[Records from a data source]
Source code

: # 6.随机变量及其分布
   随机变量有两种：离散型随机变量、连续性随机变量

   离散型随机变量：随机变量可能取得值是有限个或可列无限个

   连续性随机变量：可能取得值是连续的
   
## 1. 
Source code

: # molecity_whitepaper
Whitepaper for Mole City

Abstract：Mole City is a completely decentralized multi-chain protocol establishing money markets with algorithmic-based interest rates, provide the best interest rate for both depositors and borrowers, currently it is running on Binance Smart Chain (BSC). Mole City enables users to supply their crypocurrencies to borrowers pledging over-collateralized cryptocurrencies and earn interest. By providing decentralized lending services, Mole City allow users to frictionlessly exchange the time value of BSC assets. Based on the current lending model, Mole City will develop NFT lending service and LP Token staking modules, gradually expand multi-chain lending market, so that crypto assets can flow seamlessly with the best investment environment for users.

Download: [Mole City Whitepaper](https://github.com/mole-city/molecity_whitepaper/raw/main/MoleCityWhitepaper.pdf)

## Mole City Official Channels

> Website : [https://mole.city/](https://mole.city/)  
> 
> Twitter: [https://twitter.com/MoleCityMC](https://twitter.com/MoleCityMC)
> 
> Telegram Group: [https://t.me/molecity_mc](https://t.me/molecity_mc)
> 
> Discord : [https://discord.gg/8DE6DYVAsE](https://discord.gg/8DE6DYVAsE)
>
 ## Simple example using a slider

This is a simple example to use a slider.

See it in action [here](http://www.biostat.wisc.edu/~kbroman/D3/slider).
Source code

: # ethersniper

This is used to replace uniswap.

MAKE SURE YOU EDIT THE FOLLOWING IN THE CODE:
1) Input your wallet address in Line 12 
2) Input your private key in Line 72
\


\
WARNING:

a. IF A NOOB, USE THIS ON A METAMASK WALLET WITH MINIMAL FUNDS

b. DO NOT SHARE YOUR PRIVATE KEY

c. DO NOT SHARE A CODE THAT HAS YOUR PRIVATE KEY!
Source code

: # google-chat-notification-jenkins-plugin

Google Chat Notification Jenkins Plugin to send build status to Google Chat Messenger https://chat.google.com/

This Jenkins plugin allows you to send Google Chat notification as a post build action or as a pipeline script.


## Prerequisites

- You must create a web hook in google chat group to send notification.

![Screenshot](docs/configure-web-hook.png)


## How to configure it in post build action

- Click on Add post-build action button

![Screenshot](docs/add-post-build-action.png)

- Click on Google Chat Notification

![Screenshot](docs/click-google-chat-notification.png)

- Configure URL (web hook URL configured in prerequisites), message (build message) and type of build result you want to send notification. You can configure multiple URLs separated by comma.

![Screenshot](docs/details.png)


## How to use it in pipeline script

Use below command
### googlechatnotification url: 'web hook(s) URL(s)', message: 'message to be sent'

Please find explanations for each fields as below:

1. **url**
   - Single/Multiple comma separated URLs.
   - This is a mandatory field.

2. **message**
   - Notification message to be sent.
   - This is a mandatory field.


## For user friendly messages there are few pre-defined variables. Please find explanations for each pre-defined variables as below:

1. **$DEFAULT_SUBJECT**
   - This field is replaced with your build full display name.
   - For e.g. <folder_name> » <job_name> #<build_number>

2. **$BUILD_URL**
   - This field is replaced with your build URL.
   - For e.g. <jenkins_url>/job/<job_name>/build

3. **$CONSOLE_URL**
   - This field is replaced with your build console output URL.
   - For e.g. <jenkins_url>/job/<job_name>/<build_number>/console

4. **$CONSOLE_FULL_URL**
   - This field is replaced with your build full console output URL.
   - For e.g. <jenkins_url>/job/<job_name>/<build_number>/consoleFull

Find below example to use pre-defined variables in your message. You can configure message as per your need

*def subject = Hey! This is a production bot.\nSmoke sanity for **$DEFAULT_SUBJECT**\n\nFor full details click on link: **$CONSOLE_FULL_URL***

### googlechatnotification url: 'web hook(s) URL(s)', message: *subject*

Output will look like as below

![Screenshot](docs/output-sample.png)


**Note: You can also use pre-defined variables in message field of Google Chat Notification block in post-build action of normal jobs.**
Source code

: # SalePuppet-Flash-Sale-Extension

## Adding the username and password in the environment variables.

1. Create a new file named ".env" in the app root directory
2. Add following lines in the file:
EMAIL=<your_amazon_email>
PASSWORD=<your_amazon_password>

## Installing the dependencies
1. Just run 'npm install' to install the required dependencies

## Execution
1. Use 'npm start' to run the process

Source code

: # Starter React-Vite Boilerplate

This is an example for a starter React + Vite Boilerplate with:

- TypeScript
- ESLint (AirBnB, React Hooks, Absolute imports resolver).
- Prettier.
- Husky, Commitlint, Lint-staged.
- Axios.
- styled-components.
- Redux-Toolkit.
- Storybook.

» **EXERCISE DIRECTIONS**: From the entries above, select each line containing the string "googlechatnotification".

» **RESPONSE TO THE EXERCISE**:
### googlechatnotification url: 'web hook(s) URL(s)', message: 'message to be sent'
### googlechatnotification url: 'web hook(s) URL(s)', message: *subject*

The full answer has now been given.